Lows Tuesday night will cool into the middle-upper 40s...with highs
on Wednesday warming into the upper 50s in the north with lower 60s
in the south. Cool and partly cloudy conditions are expected on
Thursday with clouds increasing late in the day as another trough to
the west approaches. Highs will generally warm into the upper 50s
to around 60 with overnight lows in the lower 40s.

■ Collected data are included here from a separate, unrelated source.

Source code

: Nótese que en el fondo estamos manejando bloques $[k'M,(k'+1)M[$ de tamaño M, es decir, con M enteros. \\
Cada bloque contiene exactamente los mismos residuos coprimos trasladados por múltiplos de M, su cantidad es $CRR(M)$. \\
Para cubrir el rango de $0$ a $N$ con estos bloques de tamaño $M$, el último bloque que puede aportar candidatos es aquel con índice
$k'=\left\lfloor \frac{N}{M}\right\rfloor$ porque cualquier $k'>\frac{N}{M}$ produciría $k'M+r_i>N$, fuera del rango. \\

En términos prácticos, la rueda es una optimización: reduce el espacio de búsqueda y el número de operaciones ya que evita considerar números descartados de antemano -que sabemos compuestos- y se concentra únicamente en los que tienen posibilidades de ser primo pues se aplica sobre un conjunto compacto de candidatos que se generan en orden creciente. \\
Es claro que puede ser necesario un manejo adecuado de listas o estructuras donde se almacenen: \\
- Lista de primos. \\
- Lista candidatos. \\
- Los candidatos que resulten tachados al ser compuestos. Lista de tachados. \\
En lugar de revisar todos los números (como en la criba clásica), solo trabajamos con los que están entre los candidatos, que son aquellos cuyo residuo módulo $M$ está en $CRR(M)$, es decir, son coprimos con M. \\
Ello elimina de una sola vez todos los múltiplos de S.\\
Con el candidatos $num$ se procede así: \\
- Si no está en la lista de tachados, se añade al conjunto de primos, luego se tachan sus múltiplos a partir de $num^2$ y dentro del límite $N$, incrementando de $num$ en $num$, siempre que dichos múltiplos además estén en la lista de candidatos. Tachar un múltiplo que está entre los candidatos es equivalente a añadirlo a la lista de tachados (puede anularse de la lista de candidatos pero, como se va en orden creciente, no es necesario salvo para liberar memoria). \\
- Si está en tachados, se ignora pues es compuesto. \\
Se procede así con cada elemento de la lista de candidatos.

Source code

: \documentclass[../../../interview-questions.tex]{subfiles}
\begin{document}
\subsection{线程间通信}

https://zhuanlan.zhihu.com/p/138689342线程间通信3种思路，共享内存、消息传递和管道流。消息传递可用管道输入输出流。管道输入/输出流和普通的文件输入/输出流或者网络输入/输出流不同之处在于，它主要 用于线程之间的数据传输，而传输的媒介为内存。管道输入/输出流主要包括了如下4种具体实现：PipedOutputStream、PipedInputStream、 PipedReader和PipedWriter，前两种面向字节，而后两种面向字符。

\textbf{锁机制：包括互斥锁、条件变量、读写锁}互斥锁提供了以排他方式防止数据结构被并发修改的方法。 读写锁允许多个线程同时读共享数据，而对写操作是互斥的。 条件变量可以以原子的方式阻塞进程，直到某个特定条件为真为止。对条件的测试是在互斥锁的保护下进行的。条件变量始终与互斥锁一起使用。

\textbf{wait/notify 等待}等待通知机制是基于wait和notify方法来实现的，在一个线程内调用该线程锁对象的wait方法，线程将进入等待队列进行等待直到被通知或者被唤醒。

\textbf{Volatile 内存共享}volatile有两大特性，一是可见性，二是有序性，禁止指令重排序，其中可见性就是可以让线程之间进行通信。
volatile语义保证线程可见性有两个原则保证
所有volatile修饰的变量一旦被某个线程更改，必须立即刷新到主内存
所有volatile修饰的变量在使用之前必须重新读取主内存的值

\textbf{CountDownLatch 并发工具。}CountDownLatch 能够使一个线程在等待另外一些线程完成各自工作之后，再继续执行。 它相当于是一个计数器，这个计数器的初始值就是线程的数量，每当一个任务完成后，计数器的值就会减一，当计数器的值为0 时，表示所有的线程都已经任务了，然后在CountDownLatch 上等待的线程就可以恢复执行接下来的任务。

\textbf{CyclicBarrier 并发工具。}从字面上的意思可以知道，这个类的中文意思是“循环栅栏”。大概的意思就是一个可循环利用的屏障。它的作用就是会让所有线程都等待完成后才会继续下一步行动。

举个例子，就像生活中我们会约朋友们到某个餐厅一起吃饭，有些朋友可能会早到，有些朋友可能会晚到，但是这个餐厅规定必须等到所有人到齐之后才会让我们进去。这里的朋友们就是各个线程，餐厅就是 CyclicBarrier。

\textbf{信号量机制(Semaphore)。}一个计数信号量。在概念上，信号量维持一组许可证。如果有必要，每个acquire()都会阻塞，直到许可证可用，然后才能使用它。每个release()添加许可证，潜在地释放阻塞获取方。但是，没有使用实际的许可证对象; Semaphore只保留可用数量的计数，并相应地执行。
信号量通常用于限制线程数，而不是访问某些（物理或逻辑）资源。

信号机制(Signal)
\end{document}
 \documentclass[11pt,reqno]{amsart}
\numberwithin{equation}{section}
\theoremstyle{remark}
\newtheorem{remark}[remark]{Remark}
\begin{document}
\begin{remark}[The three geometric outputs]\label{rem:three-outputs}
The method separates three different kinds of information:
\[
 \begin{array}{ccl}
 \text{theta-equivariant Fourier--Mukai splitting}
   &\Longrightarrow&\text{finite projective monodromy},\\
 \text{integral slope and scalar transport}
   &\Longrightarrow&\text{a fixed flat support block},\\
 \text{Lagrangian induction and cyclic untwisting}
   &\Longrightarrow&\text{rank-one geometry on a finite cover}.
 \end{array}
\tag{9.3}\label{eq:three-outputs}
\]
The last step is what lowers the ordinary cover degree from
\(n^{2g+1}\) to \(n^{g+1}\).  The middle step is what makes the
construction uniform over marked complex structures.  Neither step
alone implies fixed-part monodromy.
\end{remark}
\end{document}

For the late week and into the weekend, the models had been showing
some wild swings in the overall upper level pattern. These wild
swings have abated and the overall guidance is starting to come into
better agreement. From a hemispheric scale, a large upper level
trough axis is forecast to develop from the Gulf of Alaska down into
the Pacific NW. As this trough deepens, downstream ridging over the
inter-mountain west and western Plains will increase. As the Plains
ridge increases, a mid-level trough axis will swing through the Ohio
Valley and then close off across southeastern Canada and then lift
northeastward by late next weekend. As the wave travels through the
Ohio Valley, it will likely generate plenty of cloud cover and
scattered rain showers on Friday. These will quickly shunt off to
the east Friday night and clearing skies will attempt to move in.
Friday will be a rather cool day with highs in the lower 50s across
southern Indiana and much of north-central/east-central KY. With
mid-upper 50s being possible across far southern KY. Much colder
air will filter into the region Friday night. However, the extent
of low temperatures will depend on how much clearing takes place.

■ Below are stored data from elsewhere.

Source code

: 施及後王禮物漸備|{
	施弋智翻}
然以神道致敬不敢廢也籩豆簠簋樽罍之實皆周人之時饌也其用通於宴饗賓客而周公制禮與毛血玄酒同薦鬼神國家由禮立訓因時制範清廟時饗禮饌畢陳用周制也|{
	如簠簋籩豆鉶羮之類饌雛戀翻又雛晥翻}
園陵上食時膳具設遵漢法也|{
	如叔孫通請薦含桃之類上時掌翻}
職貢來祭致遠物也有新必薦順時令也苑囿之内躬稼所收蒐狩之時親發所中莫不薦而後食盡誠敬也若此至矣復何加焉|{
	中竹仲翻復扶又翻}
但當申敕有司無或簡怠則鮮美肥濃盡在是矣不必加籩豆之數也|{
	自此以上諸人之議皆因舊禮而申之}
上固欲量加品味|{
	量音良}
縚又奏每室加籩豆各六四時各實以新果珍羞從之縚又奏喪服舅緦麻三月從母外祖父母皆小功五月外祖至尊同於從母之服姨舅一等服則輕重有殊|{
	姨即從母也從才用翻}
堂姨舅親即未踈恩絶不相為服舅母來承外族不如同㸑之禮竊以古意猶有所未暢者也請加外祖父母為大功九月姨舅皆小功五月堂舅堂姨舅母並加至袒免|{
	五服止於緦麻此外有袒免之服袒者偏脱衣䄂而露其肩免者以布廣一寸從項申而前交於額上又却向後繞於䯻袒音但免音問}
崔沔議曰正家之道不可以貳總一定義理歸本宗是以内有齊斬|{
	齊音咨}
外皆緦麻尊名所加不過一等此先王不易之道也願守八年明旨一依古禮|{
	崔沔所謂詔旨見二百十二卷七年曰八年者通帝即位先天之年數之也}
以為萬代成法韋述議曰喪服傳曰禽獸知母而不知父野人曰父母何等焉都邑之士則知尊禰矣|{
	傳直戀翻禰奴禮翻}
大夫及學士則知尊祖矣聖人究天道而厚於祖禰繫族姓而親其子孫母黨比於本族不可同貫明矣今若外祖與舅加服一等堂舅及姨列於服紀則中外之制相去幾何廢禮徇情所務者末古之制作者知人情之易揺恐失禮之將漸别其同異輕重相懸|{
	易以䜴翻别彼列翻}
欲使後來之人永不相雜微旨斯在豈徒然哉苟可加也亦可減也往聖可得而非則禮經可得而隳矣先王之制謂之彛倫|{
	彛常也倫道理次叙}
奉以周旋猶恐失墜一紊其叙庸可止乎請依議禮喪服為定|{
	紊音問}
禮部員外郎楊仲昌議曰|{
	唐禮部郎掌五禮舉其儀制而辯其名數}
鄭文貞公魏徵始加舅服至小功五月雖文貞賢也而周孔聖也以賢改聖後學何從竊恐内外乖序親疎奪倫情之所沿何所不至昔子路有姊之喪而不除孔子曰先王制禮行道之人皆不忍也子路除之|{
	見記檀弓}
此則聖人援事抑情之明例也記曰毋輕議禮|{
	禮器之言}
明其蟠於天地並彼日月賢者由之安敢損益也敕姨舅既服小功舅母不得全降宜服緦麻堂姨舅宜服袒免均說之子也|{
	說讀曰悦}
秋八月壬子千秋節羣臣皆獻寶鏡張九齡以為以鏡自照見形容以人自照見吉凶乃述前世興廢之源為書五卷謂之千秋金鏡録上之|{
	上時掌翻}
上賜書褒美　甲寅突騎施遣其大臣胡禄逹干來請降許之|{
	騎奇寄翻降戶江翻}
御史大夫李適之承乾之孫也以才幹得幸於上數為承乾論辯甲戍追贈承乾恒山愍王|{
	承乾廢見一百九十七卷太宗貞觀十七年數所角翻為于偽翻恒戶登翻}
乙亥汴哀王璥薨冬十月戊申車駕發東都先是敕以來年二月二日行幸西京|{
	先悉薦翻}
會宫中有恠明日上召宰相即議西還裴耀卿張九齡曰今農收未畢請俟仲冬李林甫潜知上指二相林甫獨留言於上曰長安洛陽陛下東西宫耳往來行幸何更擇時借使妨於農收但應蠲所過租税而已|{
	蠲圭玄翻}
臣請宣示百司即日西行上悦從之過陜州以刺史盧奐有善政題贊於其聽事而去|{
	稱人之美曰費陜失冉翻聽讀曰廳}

Current projections suggest lows falling into the lower-middle 30s
region wide. Saturday will be a cool/crisp fall day across the
region with mostly sunny skies. Despite the good amount of sun,
cold air advection will keep temperatures at bay with highs only
warming into the middle-upper 40s. Clear skies and light winds will
set the stage for a widespread frost/sub-freezing temperature event
Saturday night with lows bottoming out in the upper 20s to the lower
30s. Dry and cool conditions will continue into Sunday with highs
only warming into the upper 40s to the lower 50s.

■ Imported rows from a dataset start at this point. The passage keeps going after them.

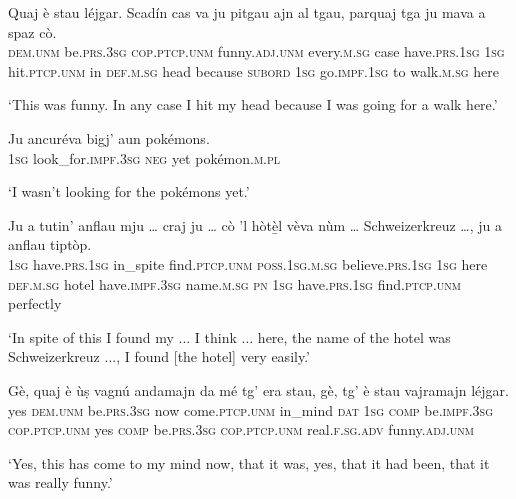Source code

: \begin{linenumbers}
	\gll Quaj è stau léjgar. Scadín cas va ju pitgau ajn al tgau, parquaj tga ju mava a spaz cò.   \\
	\textsc{dem.unm} be.\textsc{prs.3sg} \textsc{cop.ptcp.unm} funny.\textsc{adj.unm} every.\textsc{m.sg} case have.\textsc{prs.1sg} \textsc{1sg} hit.\textsc{ptcp.unm} in \textsc{def.m.sg} head because \textsc{subord} \textsc{1sg} go.\textsc{impf.1sg} to walk.\textsc{m.sg} here \\
\end{linenumbers}
\medskip
\glt `This was funny. In any case I hit my head because I was going for a walk here.'
\medskip

\begin{linenumbers}
	\gll  Ju ancuréva bigj' aun pokémons.\\
	\textsc{1sg} look\_for.\textsc{impf.3sg} \textsc{neg} yet pokémon.\textsc{m.pl}\\
\end{linenumbers}
\medskip
\glt `I wasn't looking for the pokémons yet.'
\medskip

\begin{linenumbers}
	\gll Ju a tutin’ anflau mju … craj ju … cò ’l hòtè̱l vèva nùm … Schweizerkreuz …, ju a anflau tiptòp.   \\
 	\textsc{1sg} have.\textsc{prs.1sg} in\_spite find.\textsc{ptcp.unm} \textsc{poss.1sg.m.sg} {} believe.\textsc{prs.1sg} \textsc{1sg} {} here \textsc{def.m.sg} hotel have.\textsc{impf.3sg} name.\textsc{m.sg} {} \textsc{pn} {} \textsc{1sg} have.\textsc{prs.1sg} find.\textsc{ptcp.unm} perfectly\\
\end{linenumbers}
\medskip
\glt `In spite of this I found my ... I think ... here, the name of the hotel was Schweizerkreuz ..., I found [the hotel] very easily.'
\medskip

\begin{linenumbers}
	\gll Gè, quaj è ùṣ vagnú andamajn da mé tg’ era stau, gè, tg’ è stau vajramajn léjgar.   \\
	yes \textsc{dem.unm} be.\textsc{prs.3sg} now come.\textsc{ptcp.unm} in\_mind \textsc{dat} \textsc{1sg} \textsc{comp} be.\textsc{impf.3sg} \textsc{cop.ptcp.unm} yes \textsc{comp} be.\textsc{prs.3sg} \textsc{cop.ptcp.unm} real.\textsc{f.sg.adv} funny.\textsc{adj.unm} \\
\end{linenumbers}
\medskip
\glt `Yes, this has come to my mind now, that it was, yes, that it had been, that it was really funny.'
\bigskip

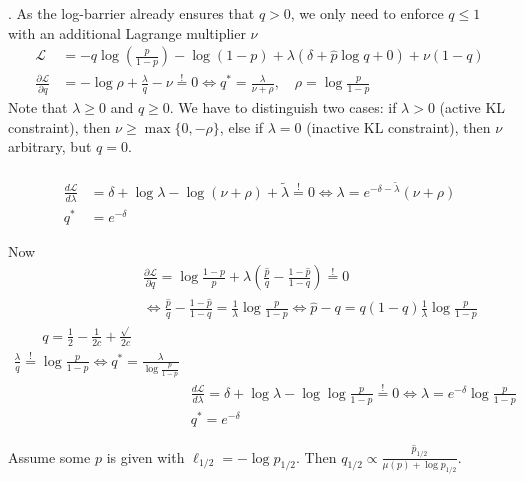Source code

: \documentclass{article}
\begin{document}
\newpage

. As the log-barrier already ensures that $q>0$, we only need to enforce $q\le 1$ with an additional Lagrange multiplier $\nu$
\begin{align}
\mathcal L & = -q \log \left( \frac{p}{1-p} \right) - \log (1-p) + \lambda ( \delta +\hat p \log q + 0) + \nu (1-q)\\
%
\frac{\partial \mathcal L}{\partial q} &= - \log \rho +  \frac{\lambda }{q} - \nu \stackrel != 0 
\iff
q^* = \frac{\lambda}{\nu + \rho }, \quad \rho = \log \frac{p}{1-p}
\end{align}
Note that $\lambda \ge 0$ and $q \ge 0$. We have to distinguish two cases: if $\lambda>0$ (active KL constraint), then  $\nu \ge \max\{0,-\rho\}$, else if $\lambda = 0$ (inactive KL constraint), then $\nu$ arbitrary, but $q=0$.  
 

\begin{align}
% 
\\
 \frac{d \mathcal L}{d \lambda} &=  \delta +  \log \lambda - \log(\nu + \rho)  + \tilde \lambda \stackrel !=0 
\iff \lambda = e^{-\delta- \tilde \lambda} (\nu + \rho)   \\
q^* & = e^{-\delta}
\end{align}

\newpage

Now 
\begin{align}
& \frac{\partial \mathcal L}{\partial q} = \log \frac{1-p}{p} + \lambda\left( \frac{\hat p}{q} - \frac{1-\hat p}{1-q}\right) \stackrel != 0 \\
& \iff \frac{\hat p}{q} - \frac{1-\hat p}{1-q} = \frac 1 \lambda \log \frac{p}{1-p} 
 \iff \hat p-q  = q(1-q) \frac 1 \lambda \log \frac{p}{1-p} \\
 q = \frac 12 -\frac 1{2c} + \frac{\sqrt{}}{2c}
\end{align}
\begin{align}
\frac{\lambda}{q} \stackrel != \log \frac{p}{1-p}   \iff q^* = \frac{\lambda}{\log \frac{p}{1-p}} \\
& \frac{d \mathcal L}{d \lambda} = \delta +  \log \lambda - \log \log \frac{p}{1-p} \stackrel !=0 
\iff \lambda = e^{-\delta} \log \frac{p}{1-p}   \\
& q^* = e^{-\delta}
\end{align}

\newpage


Assume some $p$ is given with $\ell_{1/2} = - \log p_{1/2}$. Then $q_{1/2} \propto \frac{\hat  p_{1/2}}{\mu(p) + \log p_{1/2}}$. 
\end{document}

.AVIATION (00Z TAF Update)...
Updated at 720 PM EDT Sun Oct 26 2014
Main challenge is fog/stratus potential as a warm front lifts north
across Kentucky tonight, bringing a very quick return of low-level
moisture (dewpoints south of the front are pushing 60 compared to
30s north) and a stout low-level jet.
Fairly confident that low stratus will impact BWG, and at the very
least ceilings will go solidly into LIFR. Some indication in model
data that fog will develop, but with winds increasing to 25 kt just
1000 feet off the deck, this scenario appears more supportive of
stratus. Will also include LLWS for the low-level jet just above a
very sharp inversion.
Much less confident in the forecast for SDF and LEX as moisture will
be slower to arrive, and by the time it does arrive low-level winds
will be strong enough to lift it into a stratus deck. That said,
with the lesser amount of moisture, will just carry a scattered low
deck. If a ceiling does develop, it would most likely come in at
LIFR. Winds will be close to LLWS especially at SDF, but confidence
is not yet high enough to include it.
Low clouds will dissipate by late morning and early afternoon, with
a strong SW gradient taking over. Gusts to 20-25 kt will be common
across the board during the peak heating of the afternoon.